WORK INSTRUCTIONS: If a line of the records holds the word "centering", copy it out.

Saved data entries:
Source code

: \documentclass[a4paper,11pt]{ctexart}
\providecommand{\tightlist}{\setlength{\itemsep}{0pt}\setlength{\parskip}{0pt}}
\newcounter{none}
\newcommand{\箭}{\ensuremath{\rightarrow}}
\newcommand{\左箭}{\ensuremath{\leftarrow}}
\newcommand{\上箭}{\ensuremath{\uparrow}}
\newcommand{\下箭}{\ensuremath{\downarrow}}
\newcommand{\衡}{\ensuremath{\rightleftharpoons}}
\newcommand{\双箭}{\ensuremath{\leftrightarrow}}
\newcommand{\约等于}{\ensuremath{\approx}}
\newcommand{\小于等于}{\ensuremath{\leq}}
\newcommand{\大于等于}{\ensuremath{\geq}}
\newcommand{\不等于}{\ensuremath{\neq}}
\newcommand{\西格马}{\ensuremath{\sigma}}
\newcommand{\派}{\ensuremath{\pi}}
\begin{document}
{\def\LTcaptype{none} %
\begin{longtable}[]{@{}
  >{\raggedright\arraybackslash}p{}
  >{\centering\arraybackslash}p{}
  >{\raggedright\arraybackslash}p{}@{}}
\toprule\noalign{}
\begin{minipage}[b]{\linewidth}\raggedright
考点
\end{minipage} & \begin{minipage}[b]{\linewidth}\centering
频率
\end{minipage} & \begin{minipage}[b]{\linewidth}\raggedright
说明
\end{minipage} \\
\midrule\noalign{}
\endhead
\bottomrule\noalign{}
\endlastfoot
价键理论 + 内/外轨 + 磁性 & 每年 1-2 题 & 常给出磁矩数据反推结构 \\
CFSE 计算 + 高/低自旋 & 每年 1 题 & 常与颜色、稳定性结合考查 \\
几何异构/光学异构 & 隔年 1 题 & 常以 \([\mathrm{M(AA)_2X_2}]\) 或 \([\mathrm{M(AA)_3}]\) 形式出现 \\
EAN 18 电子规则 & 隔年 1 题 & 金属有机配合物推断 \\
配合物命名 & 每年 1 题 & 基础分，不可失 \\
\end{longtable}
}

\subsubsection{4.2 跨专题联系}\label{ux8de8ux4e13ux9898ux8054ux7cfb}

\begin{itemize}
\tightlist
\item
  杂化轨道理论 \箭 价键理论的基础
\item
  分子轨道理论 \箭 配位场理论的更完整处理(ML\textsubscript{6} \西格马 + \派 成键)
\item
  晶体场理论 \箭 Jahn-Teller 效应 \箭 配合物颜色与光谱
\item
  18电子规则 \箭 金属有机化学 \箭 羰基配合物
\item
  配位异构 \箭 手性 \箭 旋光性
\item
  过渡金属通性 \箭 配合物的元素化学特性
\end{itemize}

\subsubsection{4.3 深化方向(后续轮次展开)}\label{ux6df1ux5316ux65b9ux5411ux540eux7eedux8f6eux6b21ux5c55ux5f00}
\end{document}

WRITTEN ANSWER:
  >{\centering\arraybackslash}p{}
\end{minipage} & \begin{minipage}[b]{\linewidth}\centering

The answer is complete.